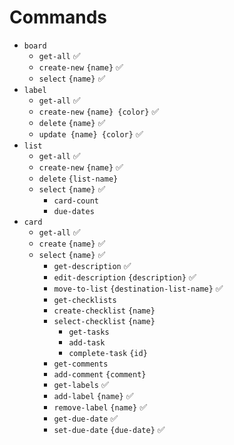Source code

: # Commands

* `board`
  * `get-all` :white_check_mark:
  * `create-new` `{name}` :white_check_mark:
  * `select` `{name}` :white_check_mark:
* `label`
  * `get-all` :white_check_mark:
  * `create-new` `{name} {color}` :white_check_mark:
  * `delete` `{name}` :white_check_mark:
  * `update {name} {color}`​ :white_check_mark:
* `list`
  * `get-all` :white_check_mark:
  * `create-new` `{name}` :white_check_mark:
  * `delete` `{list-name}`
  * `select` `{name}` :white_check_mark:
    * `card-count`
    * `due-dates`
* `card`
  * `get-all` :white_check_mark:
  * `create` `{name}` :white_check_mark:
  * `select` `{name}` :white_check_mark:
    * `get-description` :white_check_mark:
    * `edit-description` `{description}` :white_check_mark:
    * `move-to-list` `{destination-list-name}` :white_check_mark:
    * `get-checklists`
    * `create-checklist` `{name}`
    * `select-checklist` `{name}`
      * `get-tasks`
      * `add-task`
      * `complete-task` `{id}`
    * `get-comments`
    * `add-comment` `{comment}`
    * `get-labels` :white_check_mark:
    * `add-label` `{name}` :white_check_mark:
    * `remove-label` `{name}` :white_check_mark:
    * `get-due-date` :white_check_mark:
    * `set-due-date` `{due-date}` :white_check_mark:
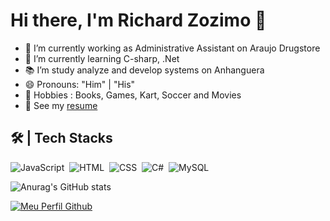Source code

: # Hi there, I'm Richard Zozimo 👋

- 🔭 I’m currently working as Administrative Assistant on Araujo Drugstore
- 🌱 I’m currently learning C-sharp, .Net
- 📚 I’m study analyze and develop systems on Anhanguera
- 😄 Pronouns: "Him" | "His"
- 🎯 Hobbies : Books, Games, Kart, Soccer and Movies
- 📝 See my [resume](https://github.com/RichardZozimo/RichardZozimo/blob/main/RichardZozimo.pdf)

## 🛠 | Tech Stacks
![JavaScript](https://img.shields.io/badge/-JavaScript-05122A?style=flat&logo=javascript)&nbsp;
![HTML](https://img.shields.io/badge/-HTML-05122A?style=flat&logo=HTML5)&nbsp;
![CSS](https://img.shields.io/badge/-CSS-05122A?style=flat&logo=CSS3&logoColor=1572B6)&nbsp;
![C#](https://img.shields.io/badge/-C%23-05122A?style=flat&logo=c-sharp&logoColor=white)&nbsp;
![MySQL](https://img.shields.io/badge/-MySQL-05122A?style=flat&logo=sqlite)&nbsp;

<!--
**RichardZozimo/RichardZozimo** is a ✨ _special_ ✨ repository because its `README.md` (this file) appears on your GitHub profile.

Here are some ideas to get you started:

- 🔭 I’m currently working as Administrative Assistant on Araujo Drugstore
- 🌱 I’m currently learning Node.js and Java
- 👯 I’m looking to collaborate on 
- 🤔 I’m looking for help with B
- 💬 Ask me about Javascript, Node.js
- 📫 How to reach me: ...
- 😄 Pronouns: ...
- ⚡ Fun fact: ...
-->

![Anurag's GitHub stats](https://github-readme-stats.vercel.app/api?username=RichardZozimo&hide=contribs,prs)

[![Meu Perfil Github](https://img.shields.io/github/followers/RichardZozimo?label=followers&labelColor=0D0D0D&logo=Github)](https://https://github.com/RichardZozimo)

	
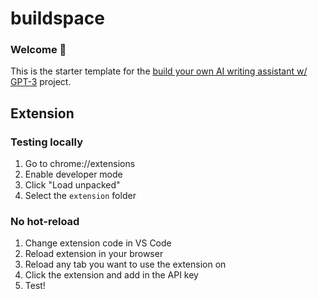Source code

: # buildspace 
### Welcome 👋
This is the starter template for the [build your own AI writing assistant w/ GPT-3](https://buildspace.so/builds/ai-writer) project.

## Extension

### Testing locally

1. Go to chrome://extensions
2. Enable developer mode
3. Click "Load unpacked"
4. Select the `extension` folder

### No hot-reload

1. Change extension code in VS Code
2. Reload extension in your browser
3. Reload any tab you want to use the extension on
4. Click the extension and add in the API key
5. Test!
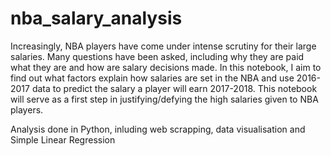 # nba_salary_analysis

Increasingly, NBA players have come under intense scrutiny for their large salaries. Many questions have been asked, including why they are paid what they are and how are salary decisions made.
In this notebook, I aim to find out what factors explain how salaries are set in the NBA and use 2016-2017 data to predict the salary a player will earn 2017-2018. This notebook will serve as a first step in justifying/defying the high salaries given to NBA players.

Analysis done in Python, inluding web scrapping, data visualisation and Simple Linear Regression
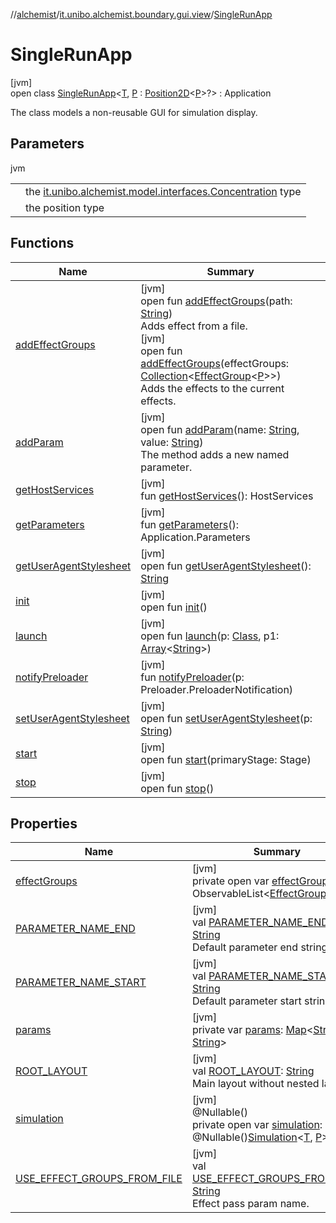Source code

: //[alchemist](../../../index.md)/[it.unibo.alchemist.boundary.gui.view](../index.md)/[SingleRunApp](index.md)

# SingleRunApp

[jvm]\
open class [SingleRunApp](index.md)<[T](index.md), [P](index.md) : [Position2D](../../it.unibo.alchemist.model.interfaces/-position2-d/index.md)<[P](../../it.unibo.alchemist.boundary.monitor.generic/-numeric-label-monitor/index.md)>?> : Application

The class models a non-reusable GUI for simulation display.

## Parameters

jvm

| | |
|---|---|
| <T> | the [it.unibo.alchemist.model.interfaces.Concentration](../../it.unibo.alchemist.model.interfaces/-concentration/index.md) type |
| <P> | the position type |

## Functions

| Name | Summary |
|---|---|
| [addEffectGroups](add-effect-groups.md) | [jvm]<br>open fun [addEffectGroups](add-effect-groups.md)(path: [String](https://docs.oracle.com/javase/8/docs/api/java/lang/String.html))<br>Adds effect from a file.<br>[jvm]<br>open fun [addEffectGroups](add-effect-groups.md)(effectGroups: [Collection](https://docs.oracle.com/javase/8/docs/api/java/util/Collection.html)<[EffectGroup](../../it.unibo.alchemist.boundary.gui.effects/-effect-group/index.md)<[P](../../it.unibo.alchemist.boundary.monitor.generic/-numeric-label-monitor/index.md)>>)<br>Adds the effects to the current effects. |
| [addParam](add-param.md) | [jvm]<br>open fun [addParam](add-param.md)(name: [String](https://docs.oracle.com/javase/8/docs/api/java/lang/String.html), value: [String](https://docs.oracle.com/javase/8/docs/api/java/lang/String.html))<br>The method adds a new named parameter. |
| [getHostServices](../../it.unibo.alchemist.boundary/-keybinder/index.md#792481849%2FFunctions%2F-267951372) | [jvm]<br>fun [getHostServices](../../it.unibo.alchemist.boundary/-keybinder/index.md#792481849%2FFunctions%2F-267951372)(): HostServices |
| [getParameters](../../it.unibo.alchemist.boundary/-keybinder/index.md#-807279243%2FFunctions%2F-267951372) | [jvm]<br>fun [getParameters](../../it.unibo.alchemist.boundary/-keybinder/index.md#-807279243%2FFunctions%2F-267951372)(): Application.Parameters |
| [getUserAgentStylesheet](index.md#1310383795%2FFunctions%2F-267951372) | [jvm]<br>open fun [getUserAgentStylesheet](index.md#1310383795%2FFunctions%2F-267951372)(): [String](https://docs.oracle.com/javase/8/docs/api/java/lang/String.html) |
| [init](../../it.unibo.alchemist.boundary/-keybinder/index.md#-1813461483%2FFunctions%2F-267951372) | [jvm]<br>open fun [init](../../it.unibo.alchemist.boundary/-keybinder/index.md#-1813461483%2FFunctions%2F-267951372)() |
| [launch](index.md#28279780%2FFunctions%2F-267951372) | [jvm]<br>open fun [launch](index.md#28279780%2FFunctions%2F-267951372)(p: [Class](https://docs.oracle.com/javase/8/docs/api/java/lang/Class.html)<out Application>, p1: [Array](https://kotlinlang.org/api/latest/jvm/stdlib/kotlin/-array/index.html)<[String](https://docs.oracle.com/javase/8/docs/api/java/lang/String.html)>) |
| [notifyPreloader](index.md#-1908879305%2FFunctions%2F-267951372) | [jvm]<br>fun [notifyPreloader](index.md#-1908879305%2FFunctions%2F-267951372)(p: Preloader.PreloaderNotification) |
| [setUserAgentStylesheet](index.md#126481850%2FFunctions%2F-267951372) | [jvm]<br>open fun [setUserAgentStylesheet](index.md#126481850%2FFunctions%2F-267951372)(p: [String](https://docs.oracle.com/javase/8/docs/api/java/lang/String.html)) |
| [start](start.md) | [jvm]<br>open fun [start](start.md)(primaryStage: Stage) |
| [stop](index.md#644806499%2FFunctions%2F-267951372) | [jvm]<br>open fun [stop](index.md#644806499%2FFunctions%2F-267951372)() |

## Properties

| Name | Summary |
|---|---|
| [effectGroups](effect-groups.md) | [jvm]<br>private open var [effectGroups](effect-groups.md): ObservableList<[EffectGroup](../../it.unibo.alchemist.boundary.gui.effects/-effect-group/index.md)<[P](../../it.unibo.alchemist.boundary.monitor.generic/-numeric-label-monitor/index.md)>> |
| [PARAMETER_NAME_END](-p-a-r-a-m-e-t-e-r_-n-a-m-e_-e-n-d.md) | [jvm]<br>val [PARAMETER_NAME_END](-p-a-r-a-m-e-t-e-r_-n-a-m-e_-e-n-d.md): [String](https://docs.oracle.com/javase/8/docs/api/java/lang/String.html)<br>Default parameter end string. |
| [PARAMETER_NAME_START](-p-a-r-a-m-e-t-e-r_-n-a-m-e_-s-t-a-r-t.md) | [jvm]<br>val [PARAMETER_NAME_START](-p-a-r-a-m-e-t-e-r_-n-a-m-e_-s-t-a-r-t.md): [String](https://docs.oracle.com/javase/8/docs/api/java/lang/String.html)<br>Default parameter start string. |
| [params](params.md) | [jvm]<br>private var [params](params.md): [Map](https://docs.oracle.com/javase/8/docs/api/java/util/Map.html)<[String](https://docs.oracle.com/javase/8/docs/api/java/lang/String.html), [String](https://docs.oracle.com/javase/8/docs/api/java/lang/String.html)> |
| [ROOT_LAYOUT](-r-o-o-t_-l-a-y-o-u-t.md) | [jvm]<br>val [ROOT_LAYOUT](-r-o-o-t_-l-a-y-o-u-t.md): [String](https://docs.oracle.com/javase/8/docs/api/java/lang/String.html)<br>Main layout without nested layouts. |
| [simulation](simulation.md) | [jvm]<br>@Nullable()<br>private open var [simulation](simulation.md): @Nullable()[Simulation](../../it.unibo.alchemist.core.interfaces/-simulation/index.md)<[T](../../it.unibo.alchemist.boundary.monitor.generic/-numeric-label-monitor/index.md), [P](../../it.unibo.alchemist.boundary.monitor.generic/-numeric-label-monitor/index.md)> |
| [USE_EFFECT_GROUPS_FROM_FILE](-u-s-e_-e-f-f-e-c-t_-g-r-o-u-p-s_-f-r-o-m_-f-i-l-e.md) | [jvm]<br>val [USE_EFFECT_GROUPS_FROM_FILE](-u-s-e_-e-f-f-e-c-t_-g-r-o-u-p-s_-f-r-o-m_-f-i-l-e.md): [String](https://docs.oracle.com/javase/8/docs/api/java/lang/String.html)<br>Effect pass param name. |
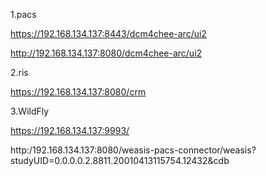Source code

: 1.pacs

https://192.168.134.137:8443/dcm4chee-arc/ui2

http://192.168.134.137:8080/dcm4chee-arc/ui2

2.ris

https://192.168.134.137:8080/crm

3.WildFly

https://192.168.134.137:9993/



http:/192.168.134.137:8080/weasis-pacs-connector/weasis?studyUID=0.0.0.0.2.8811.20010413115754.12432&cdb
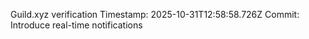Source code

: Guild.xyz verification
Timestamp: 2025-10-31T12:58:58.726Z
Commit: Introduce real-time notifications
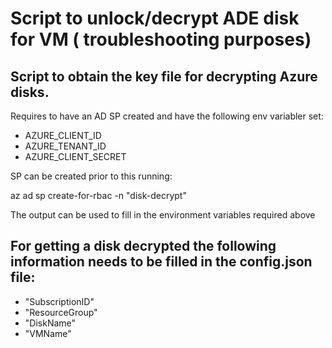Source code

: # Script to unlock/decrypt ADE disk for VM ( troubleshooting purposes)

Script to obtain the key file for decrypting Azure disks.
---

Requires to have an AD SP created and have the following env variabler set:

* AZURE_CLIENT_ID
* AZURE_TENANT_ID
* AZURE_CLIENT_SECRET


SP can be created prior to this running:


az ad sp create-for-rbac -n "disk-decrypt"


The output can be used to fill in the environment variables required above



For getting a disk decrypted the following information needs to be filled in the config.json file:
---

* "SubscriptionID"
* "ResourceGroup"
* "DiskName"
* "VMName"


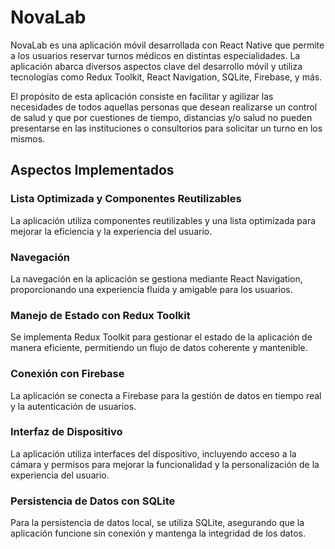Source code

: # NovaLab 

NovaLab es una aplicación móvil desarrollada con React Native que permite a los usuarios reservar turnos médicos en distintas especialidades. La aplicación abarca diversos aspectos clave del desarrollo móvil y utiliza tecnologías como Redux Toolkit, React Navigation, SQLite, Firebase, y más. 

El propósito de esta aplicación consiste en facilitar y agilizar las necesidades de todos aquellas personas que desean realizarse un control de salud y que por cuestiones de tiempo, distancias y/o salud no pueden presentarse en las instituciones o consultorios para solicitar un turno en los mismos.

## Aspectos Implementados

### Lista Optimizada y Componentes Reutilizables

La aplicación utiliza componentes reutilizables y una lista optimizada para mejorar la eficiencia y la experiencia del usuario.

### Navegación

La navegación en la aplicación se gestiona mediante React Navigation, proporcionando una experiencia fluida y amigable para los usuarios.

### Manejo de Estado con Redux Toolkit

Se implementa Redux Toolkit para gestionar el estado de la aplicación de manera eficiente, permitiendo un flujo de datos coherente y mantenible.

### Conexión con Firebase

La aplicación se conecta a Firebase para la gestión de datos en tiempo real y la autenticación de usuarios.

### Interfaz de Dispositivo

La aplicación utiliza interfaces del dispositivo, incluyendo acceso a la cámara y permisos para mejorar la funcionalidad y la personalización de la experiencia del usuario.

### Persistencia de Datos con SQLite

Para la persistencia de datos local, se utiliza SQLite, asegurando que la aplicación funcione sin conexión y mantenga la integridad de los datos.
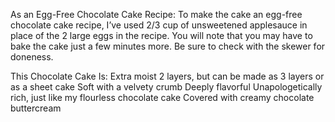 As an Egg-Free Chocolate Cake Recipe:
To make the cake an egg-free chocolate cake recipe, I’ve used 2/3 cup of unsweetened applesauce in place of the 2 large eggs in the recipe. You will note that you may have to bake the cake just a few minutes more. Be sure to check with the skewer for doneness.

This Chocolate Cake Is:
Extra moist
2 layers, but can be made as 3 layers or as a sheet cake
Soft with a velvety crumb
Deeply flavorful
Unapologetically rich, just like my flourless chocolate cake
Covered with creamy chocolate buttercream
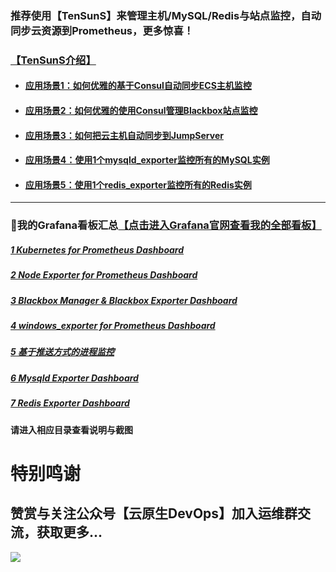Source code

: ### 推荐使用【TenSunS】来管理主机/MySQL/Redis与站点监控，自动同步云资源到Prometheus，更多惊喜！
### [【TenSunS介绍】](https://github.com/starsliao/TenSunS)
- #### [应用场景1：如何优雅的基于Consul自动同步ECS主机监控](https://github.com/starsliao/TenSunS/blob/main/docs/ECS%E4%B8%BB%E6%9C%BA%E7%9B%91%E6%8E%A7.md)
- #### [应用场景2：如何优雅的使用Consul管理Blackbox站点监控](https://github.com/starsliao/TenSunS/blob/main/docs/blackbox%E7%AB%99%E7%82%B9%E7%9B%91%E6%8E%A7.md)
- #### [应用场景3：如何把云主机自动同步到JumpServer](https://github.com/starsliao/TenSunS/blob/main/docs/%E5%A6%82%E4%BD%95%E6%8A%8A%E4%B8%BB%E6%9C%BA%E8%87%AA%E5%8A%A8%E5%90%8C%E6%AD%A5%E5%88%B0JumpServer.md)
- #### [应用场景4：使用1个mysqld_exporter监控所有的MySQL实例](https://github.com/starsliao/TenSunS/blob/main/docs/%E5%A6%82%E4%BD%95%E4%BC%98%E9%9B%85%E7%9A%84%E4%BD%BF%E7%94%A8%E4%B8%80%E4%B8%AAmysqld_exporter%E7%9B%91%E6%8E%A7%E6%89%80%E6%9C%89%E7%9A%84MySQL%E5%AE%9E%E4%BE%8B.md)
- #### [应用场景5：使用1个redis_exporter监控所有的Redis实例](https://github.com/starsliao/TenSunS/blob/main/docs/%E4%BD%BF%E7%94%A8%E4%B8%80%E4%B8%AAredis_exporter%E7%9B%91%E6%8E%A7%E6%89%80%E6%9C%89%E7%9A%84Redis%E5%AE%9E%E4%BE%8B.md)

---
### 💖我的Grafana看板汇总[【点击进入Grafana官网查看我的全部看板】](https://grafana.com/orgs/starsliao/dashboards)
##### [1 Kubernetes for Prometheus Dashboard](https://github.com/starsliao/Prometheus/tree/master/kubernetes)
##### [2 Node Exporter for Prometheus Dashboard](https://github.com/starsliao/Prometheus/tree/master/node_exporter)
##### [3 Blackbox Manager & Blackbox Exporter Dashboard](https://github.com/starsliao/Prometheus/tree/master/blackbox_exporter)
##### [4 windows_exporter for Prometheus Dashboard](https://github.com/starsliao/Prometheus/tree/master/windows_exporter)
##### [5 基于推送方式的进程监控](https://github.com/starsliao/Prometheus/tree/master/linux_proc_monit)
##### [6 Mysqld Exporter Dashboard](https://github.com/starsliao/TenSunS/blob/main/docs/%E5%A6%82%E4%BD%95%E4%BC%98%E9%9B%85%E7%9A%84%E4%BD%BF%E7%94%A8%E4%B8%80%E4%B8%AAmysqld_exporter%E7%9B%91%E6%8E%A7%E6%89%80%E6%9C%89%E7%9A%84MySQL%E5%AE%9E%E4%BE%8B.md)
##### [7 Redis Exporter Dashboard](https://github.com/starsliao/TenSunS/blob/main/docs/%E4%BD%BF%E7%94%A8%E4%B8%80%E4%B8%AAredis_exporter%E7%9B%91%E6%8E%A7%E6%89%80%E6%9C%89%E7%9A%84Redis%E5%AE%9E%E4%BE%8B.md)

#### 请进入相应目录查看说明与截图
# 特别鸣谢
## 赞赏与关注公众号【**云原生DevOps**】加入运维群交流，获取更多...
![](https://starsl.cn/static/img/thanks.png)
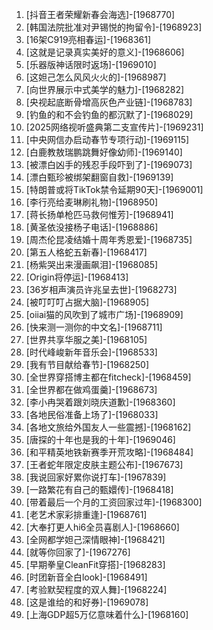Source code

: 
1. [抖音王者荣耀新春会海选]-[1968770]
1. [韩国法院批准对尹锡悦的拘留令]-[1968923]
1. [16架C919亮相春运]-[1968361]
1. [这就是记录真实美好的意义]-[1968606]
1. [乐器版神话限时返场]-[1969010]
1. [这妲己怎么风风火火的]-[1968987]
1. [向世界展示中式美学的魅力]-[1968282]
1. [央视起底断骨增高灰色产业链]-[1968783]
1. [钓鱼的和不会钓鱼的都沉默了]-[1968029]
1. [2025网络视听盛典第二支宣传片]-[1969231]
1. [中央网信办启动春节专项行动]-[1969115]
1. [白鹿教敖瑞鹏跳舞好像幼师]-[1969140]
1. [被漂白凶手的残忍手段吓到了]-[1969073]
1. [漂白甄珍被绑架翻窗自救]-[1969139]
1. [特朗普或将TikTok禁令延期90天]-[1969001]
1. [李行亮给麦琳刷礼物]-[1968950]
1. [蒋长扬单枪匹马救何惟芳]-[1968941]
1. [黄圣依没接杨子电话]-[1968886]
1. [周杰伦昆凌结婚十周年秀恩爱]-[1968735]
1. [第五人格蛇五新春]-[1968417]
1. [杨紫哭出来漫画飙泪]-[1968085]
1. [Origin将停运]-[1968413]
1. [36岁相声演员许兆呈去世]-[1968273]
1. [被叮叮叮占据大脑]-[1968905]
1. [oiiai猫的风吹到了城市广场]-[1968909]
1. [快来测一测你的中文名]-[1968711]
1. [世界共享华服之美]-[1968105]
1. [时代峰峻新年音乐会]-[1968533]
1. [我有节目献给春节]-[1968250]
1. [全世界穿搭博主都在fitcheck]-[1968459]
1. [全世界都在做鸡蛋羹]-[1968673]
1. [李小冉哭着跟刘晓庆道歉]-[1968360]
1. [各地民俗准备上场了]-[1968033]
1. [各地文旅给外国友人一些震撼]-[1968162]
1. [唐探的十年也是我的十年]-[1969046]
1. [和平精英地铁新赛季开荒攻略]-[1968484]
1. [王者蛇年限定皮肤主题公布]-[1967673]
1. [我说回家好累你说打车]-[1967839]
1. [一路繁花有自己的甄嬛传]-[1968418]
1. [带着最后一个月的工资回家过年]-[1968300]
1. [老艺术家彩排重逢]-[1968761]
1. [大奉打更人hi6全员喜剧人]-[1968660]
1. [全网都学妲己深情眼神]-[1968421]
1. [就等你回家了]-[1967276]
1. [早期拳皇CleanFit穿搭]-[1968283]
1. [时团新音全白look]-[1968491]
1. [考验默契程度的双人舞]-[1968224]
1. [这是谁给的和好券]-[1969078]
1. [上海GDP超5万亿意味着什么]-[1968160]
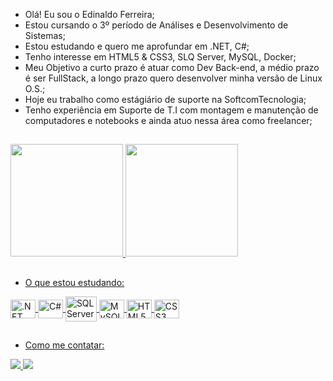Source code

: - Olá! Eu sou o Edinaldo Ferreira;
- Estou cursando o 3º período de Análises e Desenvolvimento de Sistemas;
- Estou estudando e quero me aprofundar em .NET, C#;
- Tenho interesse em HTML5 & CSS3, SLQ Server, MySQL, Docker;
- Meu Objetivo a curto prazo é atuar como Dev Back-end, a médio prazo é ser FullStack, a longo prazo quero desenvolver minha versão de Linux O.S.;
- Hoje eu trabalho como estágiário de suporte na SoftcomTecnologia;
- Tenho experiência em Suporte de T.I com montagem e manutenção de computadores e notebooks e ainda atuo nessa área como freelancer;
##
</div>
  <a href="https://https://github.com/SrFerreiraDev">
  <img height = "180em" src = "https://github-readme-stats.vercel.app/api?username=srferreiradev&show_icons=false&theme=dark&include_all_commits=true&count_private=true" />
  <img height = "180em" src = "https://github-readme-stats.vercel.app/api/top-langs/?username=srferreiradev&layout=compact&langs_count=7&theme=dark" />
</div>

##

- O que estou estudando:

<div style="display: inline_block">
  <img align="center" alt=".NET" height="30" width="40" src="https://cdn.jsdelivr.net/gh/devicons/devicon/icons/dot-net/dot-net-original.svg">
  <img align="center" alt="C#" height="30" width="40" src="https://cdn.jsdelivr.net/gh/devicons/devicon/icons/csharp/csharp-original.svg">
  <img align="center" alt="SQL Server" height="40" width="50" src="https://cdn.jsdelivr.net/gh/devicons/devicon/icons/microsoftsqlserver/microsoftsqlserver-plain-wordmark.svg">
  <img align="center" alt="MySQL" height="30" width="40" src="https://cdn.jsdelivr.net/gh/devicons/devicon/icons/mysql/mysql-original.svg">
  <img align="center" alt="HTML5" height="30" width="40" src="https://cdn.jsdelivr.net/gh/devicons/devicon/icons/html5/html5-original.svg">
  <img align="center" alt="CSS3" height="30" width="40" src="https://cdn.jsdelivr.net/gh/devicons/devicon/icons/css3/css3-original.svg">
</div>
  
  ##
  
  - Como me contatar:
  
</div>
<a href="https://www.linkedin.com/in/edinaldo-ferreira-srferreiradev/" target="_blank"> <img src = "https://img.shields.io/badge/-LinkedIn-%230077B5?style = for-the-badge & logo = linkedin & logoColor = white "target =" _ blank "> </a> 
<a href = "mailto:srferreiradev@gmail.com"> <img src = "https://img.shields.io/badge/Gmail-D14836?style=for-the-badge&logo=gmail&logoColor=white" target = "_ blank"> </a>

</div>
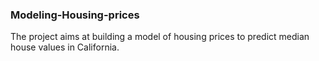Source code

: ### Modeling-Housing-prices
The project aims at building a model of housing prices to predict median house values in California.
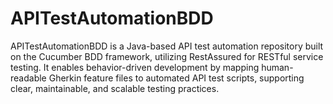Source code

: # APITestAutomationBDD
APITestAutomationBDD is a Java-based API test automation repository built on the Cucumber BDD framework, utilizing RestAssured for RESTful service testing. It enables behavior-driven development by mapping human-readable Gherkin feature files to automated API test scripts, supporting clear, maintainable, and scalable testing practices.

++++++++++++++++++++

* BRIEF *
The required output is the stretch of entries above from the line containing "### Lista Optimizada" through the line containing "### Navegación", reproduced exactly.

* REPLY *
### Lista Optimizada y Componentes Reutilizables

La aplicación utiliza componentes reutilizables y una lista optimizada para mejorar la eficiencia y la experiencia del usuario.

### Navegación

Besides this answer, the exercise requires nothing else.